Napastnicy i zdobywcy w panice rzucili się do okien i drzwi. Płomienie odcinały im drogę odwrotu, huczały coraz głośniej. Pożar objął prawie cały dom wielki, stajnię, wozownię, szopy i browar – rozprzestrzeniał się dalej, zajmował hurdycje i machikuły na murach.
– Do koni! – zakomenderował Dydyński. – Zygmunt, Samuel! Zwołajcie wszystkich Dwernickich i braci! Migiem!
– Jedziemy do sadzawki, bracie! – wyszeptał Przecław. – Do tej za fosą zamkową!
– Do sadzawki? Po co?
– Ja proszę, błagam, posłuchaj mnie... Tam Stadnicki...
Dydyński pokiwał głową. Rozumieli się bez słów.
* * *
Szybko podnieśli stawidło, spuścili wodę, pozostawiając muł i szlam na dnie sadzawki. Przecław rzucił się tam pierwszy, wpadł w grząskie błoto z oskardem, przebrnął przez wodę i począł jak szalony rozkopywać bagnistą ziemię. Wkrótce dołączyli do niego Dwerniccy. I nie minęło wiele czasu, gdy coś zazgrzytało i załomotało pod oskardem.
Spoceni, brudni i umazani w cuchnącym szlamie szlachcice wyciągnęli wspólnym wysiłkiem pierwszą z szeregu ciężkich skrzyń. Była duża, okuta żelazem i zalana smołą, dzięki czemu mogła spoczywać długo na dnie zamkowej sadzawki.
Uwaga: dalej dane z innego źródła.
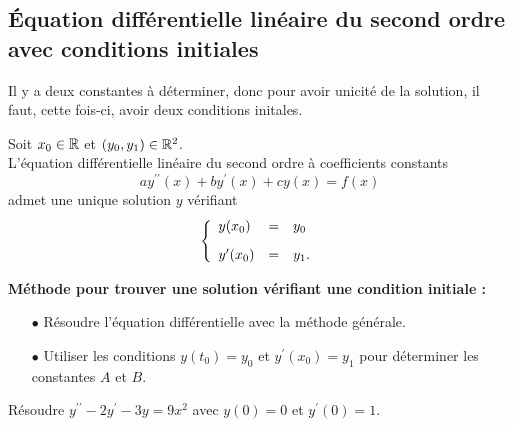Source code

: \documentclass[a4paper, 11pt]{article}
\begin{document}
\subsection{\'Equation diff\'erentielle lin\'eaire du second ordre avec conditions initiales}

\noindent Il y a deux constantes \`a d\'eterminer, donc pour avoir unicit\'e de la solution, il faut, cette fois-ci, avoir deux conditions initales.\vsec

\begin{prop}
  Soit $x_0\in \mathbb{R}$ et $(y_0,y_1)\in\mathbb{R}^2$.\\
  \noindent L'\'equation diff\'erentielle lin\'eaire du second ordre \`a coefficients constants $$ay^{\prime\prime}(x)+by^{\prime}(x)+cy(x)=f(x)$$ admet une unique solution $y$ v\'erifiant
  $$\left\lbrace\begin{array}{lll}
      y(x_0)          & = & y_0\vsec \\
      y^{\prime}(x_0) & = & y_1.
    \end{array}\right.$$
\end{prop}


\begin{minipage}{0.9\textwidth}
  \begin{tcolorbox}[colback=red!5!white,colframe=red!75!black]
    \textbf{M\'ethode pour trouver une solution v\'erifiant une condition initiale :}
    \begin{itemize}
      \item[$\bullet$] R\'esoudre l'\'equation diff\'erentielle avec la m\'ethode g\'en\'erale.
      \item[$\bullet$] Utiliser les conditions $y(t_0) = y_0$ et $y^{\prime}(x_0)=y_1$ pour d\'eterminer les constantes $A$ et $B$.
    \end{itemize}

  \end{tcolorbox}
\end{minipage}

\begin{exercice}
  R\'esoudre $y^{\prime\prime}-2y^{\prime}-3y = 9x^2$ avec $y(0)=0$ et $y^{\prime}(0)=1$.
\end{exercice}
\end{document}
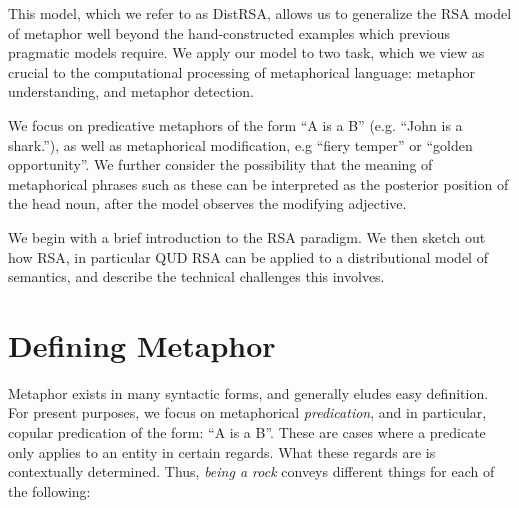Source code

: \documentclass[10pt,letterpaper,twocolumn]{article}
\begin{document}

This model, which we refer to as DistRSA, allows us to generalize the RSA model of metaphor well beyond the hand-constructed examples which previous pragmatic models require. We apply our model to two task, which we view as crucial to the computational processing of metaphorical language: metaphor understanding, and metaphor detection.





We focus on predicative metaphors of the form ``A is a B'' (e.g. ``John is a shark.''), as well as metaphorical modification, e.g ``fiery temper'' or ``golden opportunity''. We further consider the possibility that the meaning of metaphorical phrases such as these can be interpreted as the posterior position of the head noun, after the model observes the modifying adjective.

We begin with a brief introduction to the RSA paradigm. We then sketch out how RSA, in particular QUD RSA can be applied to a distributional model of semantics, and describe the technical challenges this involves.

\section{Defining Metaphor}


Metaphor exists in many syntactic forms, and generally eludes easy definition. For present purposes, we focus on metaphorical \emph{predication}, and in particular, copular predication of the form: ``A is a B''. These are cases where a predicate only applies to an entity in certain regards. What these regards are is contextually determined. Thus, \emph{being a rock} conveys different things for each of the following:
\end{document}
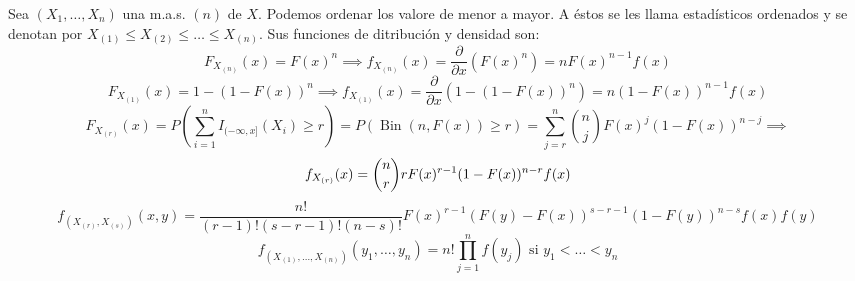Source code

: \begin{definición}
Sea $\left(X_{1}, \ldots, X_{n}\right)$ una m.a.s. $(n)$ de $X$. Podemos ordenar los valore de menor a mayor. A éstos se les llama estadísticos ordenados y se denotan por $X_{(1)} \leq X_{(2)} \leq \ldots \leq X_{(n)}$.
Sus funciones de ditribución y densidad son:
$$F_{X_{(n)}}(x)=F(x)^{n} \implies f_{X_{(n)}}(x)= \frac{\partial}{\partial{x}}(F(x)^n) = n F(x)^{n-1} f(x)$$
$$F_{X_{(1)}}(x)=1-(1-F(x))^{n} \implies f_{X_{(1)}}(x)= \frac{\partial}{\partial{x}}(1-(1-F(x))^n) = n(1-F(x))^{n-1} f(x)$$
$$F_{X_{(r)}}(x) = P\left(\sum_{i=1}^{n} I_{(-\infty, x]}(X_i) \geq r\right) = P(\operatorname{Bin}(n, F(x)) \geq r) = \sum_{j=r}^{n} \binom{n}{j} F(x)^j(1-F(x))^{n-j} \implies$$  $$\\ f_{X_{(r)}}(x) = \binom{n}{r} r F(x)^{r-1}(1-F(x))^{n-r} f(x)$$
$$f_{\left(X_{(r)}, X_{(s)}\right)}(x, y) = \frac{n!}{(r-1)!(s-r-1)!(n-s)!} F(x)^{r-1}(F(y)-F(x))^{s-r-1}(1-F(y))^{n-s} f(x) f(y)$$
$$f_{\left(X_{(1)}, \ldots, X_{(n)}\right)}(y_1, \ldots, y_n) = n! \prod_{j=1}^{n} f(y_j) \text{ si } y_1 < \ldots < y_n$$
\end{definición}

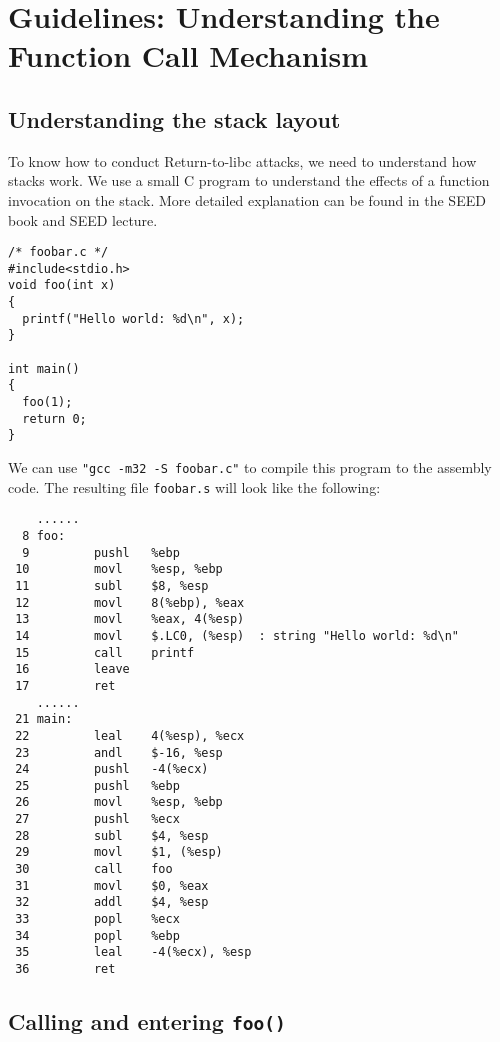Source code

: \section{Guidelines: Understanding the Function Call Mechanism}


\subsection{Understanding the stack layout}

To know how to conduct Return-to-libc attacks, we need to 
understand how stacks work.  We use a small C program to understand 
the effects of a function invocation on the stack. More detailed 
explanation can be found in the SEED book and SEED lecture. 


\begin{lstlisting}
/* foobar.c */
#include<stdio.h>
void foo(int x)
{
  printf("Hello world: %d\n", x);
}

int main()
{
  foo(1);
  return 0;
}
\end{lstlisting}

We can use {\tt "gcc -m32 -S foobar.c"} to
compile this program to the assembly code.
The resulting file {\tt foobar.s} will look like the following:


\begin{lstlisting}
    ......
  8 foo:
  9         pushl   %ebp
 10         movl    %esp, %ebp
 11         subl    $8, %esp
 12         movl    8(%ebp), %eax   
 13         movl    %eax, 4(%esp)
 14         movl    $.LC0, (%esp)  : string "Hello world: %d\n"
 15         call    printf
 16         leave
 17         ret
    ......
 21 main:
 22         leal    4(%esp), %ecx
 23         andl    $-16, %esp
 24         pushl   -4(%ecx)
 25         pushl   %ebp
 26         movl    %esp, %ebp
 27         pushl   %ecx
 28         subl    $4, %esp
 29         movl    $1, (%esp)
 30         call    foo
 31         movl    $0, %eax
 32         addl    $4, %esp
 33         popl    %ecx
 34         popl    %ebp
 35         leal    -4(%ecx), %esp
 36         ret
\end{lstlisting}
 


\subsection{Calling and entering {\tt foo()}}

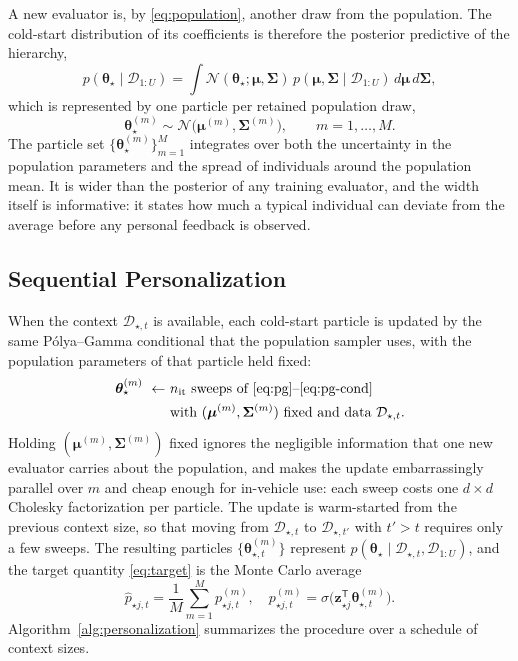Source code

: \documentclass[lettersize,journal]{IEEEtran}
\newcommand{\Normal}{\mathcal{N}}
\newcommand{\sigmoid}{\sigma}
\newcommand{\T}{\mathsf{T}}
\newcommand{\D}{\mathcal{D}}
\newcommand{\newuser}{\star}
\begin{document}
A new evaluator is, by \eqref{eq:population}, another draw from the population. The cold-start distribution of its coefficients is therefore the posterior predictive of the hierarchy,
\begin{equation}
 p(\bm\theta_{\newuser}\mid\D_{1:U})=\int\Normal(\bm\theta_{\newuser};\bm\mu,\bm\Sigma)\,p(\bm\mu,\bm\Sigma\mid\D_{1:U})\,d\bm\mu\,d\bm\Sigma,
\end{equation}
which is represented by one particle per retained population draw,
\begin{equation}
 \bm\theta_{\newuser}^{(m)}\sim\Normal\!\big(\bm\mu^{(m)},\bm\Sigma^{(m)}\big),\qquad m=1,\ldots,M.
 \label{eq:coldstart}
\end{equation}
The particle set $\{\bm\theta_{\newuser}^{(m)}\}_{m=1}^{M}$ integrates over both the uncertainty in the population parameters and the spread of individuals around the population mean. It is wider than the posterior of any training evaluator, and the width itself is informative: it states how much a typical individual can deviate from the average before any personal feedback is observed.

\subsection{Sequential Personalization}
\label{sec:personalization}

When the context $\D_{\newuser,t}$ is available, each cold-start particle is updated by the same P\'{o}lya--Gamma conditional that the population sampler uses, with the population parameters of that particle held fixed:
\begin{equation}
\begin{split}
 \bm\theta_{\newuser}^{(m)}\ \leftarrow\ &\text{$n_{\mathrm{it}}$ sweeps of \eqref{eq:pg}--\eqref{eq:pg-cond}}\\
 &\text{with } (\bm\mu^{(m)},\bm\Sigma^{(m)})\text{ fixed and data }\D_{\newuser,t}.
\end{split}
 \label{eq:personalize}
\end{equation}
Holding $(\bm\mu^{(m)},\bm\Sigma^{(m)})$ fixed ignores the negligible information that one new evaluator carries about the population, and makes the update embarrassingly parallel over $m$ and cheap enough for in-vehicle use: each sweep costs one $d\times d$ Cholesky factorization per particle. The update is warm-started from the previous context size, so that moving from $\D_{\newuser,t}$ to $\D_{\newuser,t'}$ with $t'>t$ requires only a few sweeps. The resulting particles $\{\bm\theta^{(m)}_{\newuser,t}\}$ represent $p(\bm\theta_{\newuser}\mid\D_{\newuser,t},\D_{1:U})$, and the target quantity \eqref{eq:target} is the Monte Carlo average
\begin{equation}
 \widehat p_{\newuser j,t}=\frac{1}{M}\sum_{m=1}^{M}p^{(m)}_{\newuser j,t},\quad
 p^{(m)}_{\newuser j,t}=\sigmoid\!\big(\bm z_{\newuser j}^{\T}\bm\theta^{(m)}_{\newuser,t}\big).
 \label{eq:prediction}
\end{equation}
Algorithm~\ref{alg:personalization} summarizes the procedure over a schedule of context sizes.
\end{document}

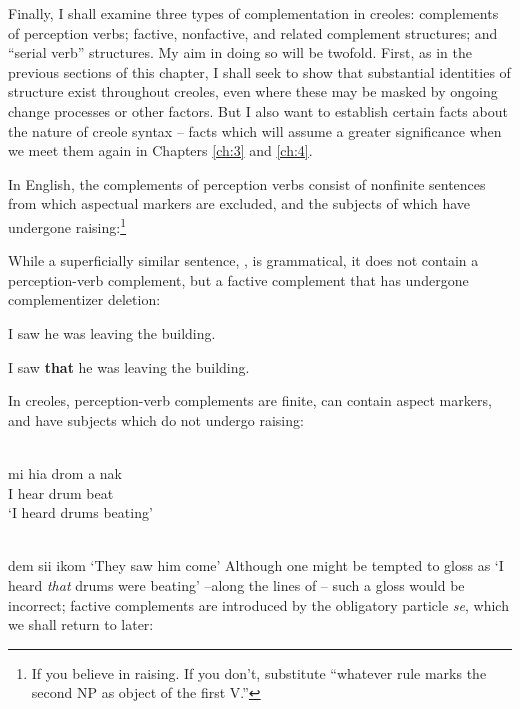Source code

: Finally, I shall examine three types of complementation in creoles: complements of perception verbs; factive, nonfactive, and related complement structures; and ``serial verb'' structures. My aim in doing so will be twofold. First, as in the previous sections of this chapter, I shall seek to show that substantial identities of structure exist throughout creoles, even where these may be masked by ongoing change processes or other factors. But I also want to establish certain facts about the nature of creole syntax -- facts which will assume a greater significance when we meet them again in Chapters \ref{ch:3} and \ref{ch:4}.

In English, the complements of perception verbs consist of nonfinite sentences from which aspectual markers are excluded, and the subjects of which have undergone raising:\footnote{If you believe in raising. If you don't, substitute ``whatever rule marks the second NP as object of the first V.''}

\z

\z

\z

\z

\z
While a superficially similar sentence, , is grammatical, it does not contain a perception-verb complement, but a factive complement that has undergone complementizer deletion:

\ea\label{ex:2:130}I saw he was leaving the building.\z

\ea\label{ex:2:131}I saw \textbf{that} he was leaving the building.\z{}

In creoles, perception-verb complements are finite, can contain aspect markers, and have subjects which do not undergo raising:

\ea\label{ex:2:132}
\\
\gll mi hia drom a nak\\
I hear drum {\ASP} beat\\
\glt `I heard drums beating'
\z

\ea\label{ex:2:133}
\\
dem sii ikom
\glt `They saw him come'
\z
Although one might be tempted to gloss  as `I heard \textit{that} drums were beating' --along the lines of  -- such a gloss would be incorrect; factive complements are introduced by the obligatory particle \textit{se}, which we shall return to later:

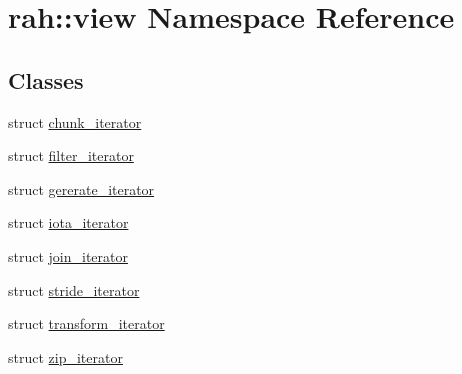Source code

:\hypertarget{namespacerah_1_1view}{}\section{rah\+::view Namespace Reference}
\label{namespacerah_1_1view}
\subsection*{Classes}
\begin{DoxyCompactItemize}
\item 
struct \mbox{\hyperlink{structrah_1_1view_1_1chunk__iterator}{chunk\+\_\+iterator}}
\item 
struct \mbox{\hyperlink{structrah_1_1view_1_1filter__iterator}{filter\+\_\+iterator}}
\item 
struct \mbox{\hyperlink{structrah_1_1view_1_1gererate__iterator}{gererate\+\_\+iterator}}
\item 
struct \mbox{\hyperlink{structrah_1_1view_1_1iota__iterator}{iota\+\_\+iterator}}
\item 
struct \mbox{\hyperlink{structrah_1_1view_1_1join__iterator}{join\+\_\+iterator}}
\item 
struct \mbox{\hyperlink{structrah_1_1view_1_1stride__iterator}{stride\+\_\+iterator}}
\item 
struct \mbox{\hyperlink{structrah_1_1view_1_1transform__iterator}{transform\+\_\+iterator}}
\item 
struct \mbox{\hyperlink{structrah_1_1view_1_1zip__iterator}{zip\+\_\+iterator}}
\end{DoxyCompactItemize}
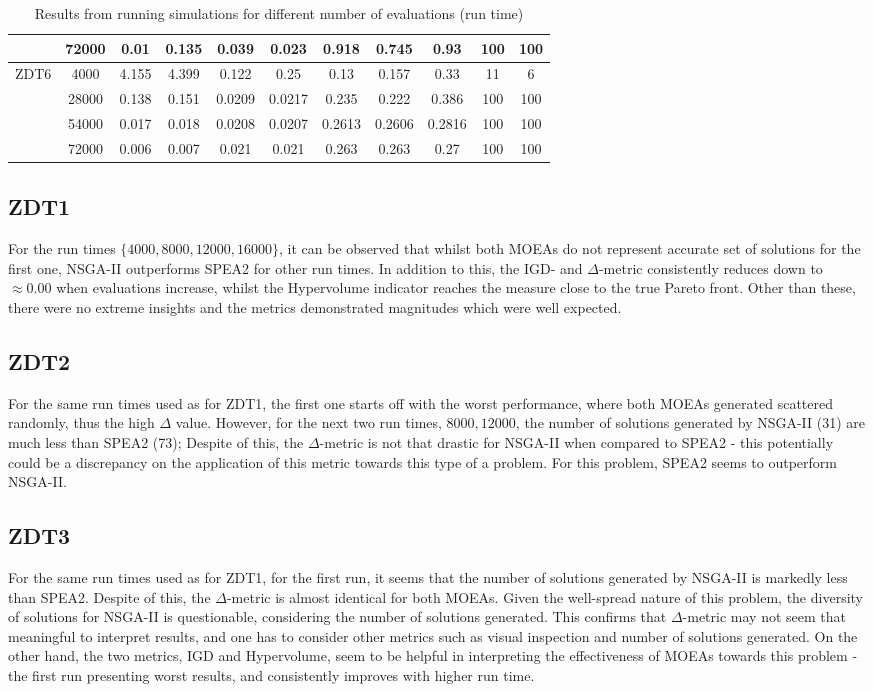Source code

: \documentclass[sigconf, nonacm, preprint]{acmart}
\begin{document}
\begin{table}
\begin{tabular}{|c|c|c|c|c|c|c|c|c|c|c|}
         & 72000 & 0.01 & 0.135 & 0.039 & 0.023 & 0.918 & 0.745 & 0.93 & 100 & 100\\
         \hline
         \multirow{4}{3em}{ZDT6} & 4000 & 4.155 & 4.399 & 0.122 & 0.25 & 0.13 & 0.157 & 0.33 & 11 & 6\\
         & 28000 & 0.138 & 0.151 & 0.0209 & 0.0217 & 0.235 & 0.222 & 0.386 & 100 & 100\\
         & 54000 & 0.017 & 0.018 & 0.0208 & 0.0207 & 0.2613 & 0.2606 & 0.2816 & 100 & 100\\
         & 72000 & 0.006 & 0.007 & 0.021 & 0.021 & 0.263 & 0.263 & 0.27 & 100 & 100\\
         \hline
    \end{tabular}
    \caption{Results from running simulations for different number of evaluations (run time)}
\end{table}
\subsection{ZDT1}
For the run times $\{4000, 8000, 12000, 16000\}$, it can be observed that whilst both MOEAs do not represent accurate set of solutions for the first one, NSGA-II outperforms SPEA2 for other run times. In addition to this, the IGD- and $\Delta$-metric consistently reduces down to $\approx 0.00$ when evaluations increase, whilst the Hypervolume indicator reaches the measure close to the true Pareto front. Other than these, there were no extreme insights and the metrics demonstrated magnitudes which were well expected.
\subsection{ZDT2}
For the same run times used as for ZDT1, the first one starts off with the worst performance, where both MOEAs generated scattered randomly, thus the high $\Delta$ value. However, for the next two run times, ${8000, 12000}$, the number of solutions generated by NSGA-II (31) are much less than SPEA2 (73); Despite of this, the $\Delta$-metric is not that drastic for NSGA-II when compared to SPEA2 - this potentially could be a discrepancy on the application of this metric towards this type of a problem. For this problem, SPEA2 seems to outperform NSGA-II.
\subsection{ZDT3}
For the same run times used as for ZDT1, for the first run, it seems that the number of solutions generated by NSGA-II is markedly less than SPEA2. Despite of this, the $\Delta$-metric is almost identical for both MOEAs. Given the well-spread nature of this problem, the diversity of solutions for NSGA-II is questionable, considering the number of solutions generated. This confirms that $\Delta$-metric may not seem that meaningful to interpret results, and one has to consider other metrics such as visual inspection and number of solutions generated. On the other hand, the two metrics, IGD and Hypervolume, seem to be helpful in interpreting the effectiveness of MOEAs towards this problem - the first run presenting worst results, and consistently improves with higher run time.
\end{document}
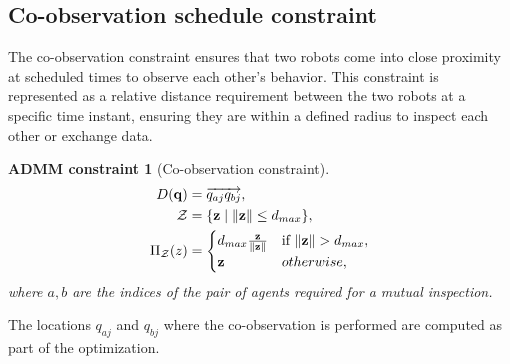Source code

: \documentclass[10pt,twocolumn,twoside]{IEEEtran}
\newtheorem{constraint}{ADMM constraint}
\def\sZ{\mathcal{Z}}
\begin{document}

\subsection{Co-observation schedule constraint}\label{sec:co-observation-constraint}
The co-observation constraint ensures that two robots come into close proximity at scheduled times to observe each other's behavior. This constraint is represented as a relative distance requirement between the two robots at a specific time instant, ensuring they are within a defined radius to inspect each other or exchange data. %


\begin{constraint}[Co-observation constraint]\label{constraint:coobservation}
\begin{align}
D(\vq) &= \overrightarrow{q_{aj}q_{bj}}, \label{eq:coobservation_constraint}\\
  \sZ &= \{\vz \mid \norm{\vz} \leq d_{max} \},\\
   \Pi_\sZ(z) & = \begin{cases}
d_{max}\frac{\vz}{\norm{\vz}} &\text{if } \norm{\vz} > d_{max},\\
\vz	& otherwise,
\end{cases}
\end{align}
where $a,b$ are the indices of the pair of agents required for a mutual inspection.
\end{constraint}
The locations $q_{aj}$ and $q_{bj}$ where the co-observation is performed are computed as part of the optimization.
\end{document}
Mikołaj z trudem rozrąbał zardzewiałą kłódę, otworzył ciężkie wieko.
Kiedy zajrzeli do środka, Dydyński zamarł. We wnętrzu leżały czerwone złote, dukaty i talary, floreny, portugały i dublony. Blask złota był silniejszy niż czerwona łuna pożaru łańcuckiego zamku.
– Skarb Diabła Łańcuckiego – wycharczał Przecław. – Dowiedziałem się o tym przypadkiem; widziałem, jak to zakopywali.
– Ile jest tych skrzyń?
Przecław zachichotał, splunął i uśmiechnął się.
– Dla wszystkich starczy, braciszku. Dla naszych dzieci. A ostatek dla wnuków, na przepicie...
* * *
I to już był koniec tej historii. Wracali do Niewistki, do Dwernik... Jechali cali, zwycięzcy, choć porąbani, skrwawieni. Daleko za nimi pozostał płonący zamek Diabła, który teraz, w ostatnich chwilach swego istnienia, zmienił się w prawdziwe piekło, wydany na pastwę szalejących płomieni. Pozostał Łańcut, w którym srożyło się żołnierstwo, grabież i gwałt, gdzie wśród trupów wyrżniętych mieszczan lała się strumieniami gorzałka, wino i miody, pijani kozacy i słudzy kłócili się, awanturowali o łupy, dobra i towary.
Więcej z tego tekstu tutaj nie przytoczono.